About this task:
Of the lines below, copy those that hold the word "label".

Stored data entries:
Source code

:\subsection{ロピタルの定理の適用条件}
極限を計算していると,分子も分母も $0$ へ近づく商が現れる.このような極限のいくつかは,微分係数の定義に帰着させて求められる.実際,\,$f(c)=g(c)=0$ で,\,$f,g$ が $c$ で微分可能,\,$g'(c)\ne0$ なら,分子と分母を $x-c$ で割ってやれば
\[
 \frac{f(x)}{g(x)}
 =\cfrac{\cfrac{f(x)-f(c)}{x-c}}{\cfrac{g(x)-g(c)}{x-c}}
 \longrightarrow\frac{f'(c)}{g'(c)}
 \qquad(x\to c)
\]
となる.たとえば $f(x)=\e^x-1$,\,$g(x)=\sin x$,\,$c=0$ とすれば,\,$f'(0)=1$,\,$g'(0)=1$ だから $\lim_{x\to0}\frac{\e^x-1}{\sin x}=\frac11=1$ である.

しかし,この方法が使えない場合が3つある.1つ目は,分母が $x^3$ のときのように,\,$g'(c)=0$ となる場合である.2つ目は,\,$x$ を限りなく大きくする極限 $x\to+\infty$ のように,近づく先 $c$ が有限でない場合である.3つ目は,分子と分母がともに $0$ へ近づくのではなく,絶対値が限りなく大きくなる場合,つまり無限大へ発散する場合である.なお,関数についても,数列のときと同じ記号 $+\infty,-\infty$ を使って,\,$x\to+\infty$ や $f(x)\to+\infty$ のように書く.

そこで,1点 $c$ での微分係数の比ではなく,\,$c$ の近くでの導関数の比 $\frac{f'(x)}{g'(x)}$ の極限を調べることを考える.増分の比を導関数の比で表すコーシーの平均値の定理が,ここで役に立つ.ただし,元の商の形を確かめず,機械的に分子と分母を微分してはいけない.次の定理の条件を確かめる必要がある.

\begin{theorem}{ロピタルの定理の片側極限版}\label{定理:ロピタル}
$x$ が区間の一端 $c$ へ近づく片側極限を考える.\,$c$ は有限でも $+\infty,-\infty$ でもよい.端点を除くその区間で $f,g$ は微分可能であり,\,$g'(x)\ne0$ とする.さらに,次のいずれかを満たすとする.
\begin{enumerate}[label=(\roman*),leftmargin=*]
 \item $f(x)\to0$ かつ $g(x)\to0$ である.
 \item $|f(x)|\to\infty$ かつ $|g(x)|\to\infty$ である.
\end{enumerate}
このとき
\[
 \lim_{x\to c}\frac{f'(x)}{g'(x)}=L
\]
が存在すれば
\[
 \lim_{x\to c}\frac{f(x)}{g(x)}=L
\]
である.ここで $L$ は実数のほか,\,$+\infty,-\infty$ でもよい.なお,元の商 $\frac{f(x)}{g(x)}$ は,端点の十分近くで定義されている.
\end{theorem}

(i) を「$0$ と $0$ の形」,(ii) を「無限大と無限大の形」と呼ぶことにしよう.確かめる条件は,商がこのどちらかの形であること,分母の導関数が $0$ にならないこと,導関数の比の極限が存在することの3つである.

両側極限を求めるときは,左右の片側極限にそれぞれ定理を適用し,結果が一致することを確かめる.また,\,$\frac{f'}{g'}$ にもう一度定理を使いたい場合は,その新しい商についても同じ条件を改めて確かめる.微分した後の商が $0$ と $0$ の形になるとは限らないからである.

Expected answer:
\begin{theorem}{ロピタルの定理の片側極限版}\label{定理:ロピタル}
\begin{enumerate}[label=(\roman*),leftmargin=*]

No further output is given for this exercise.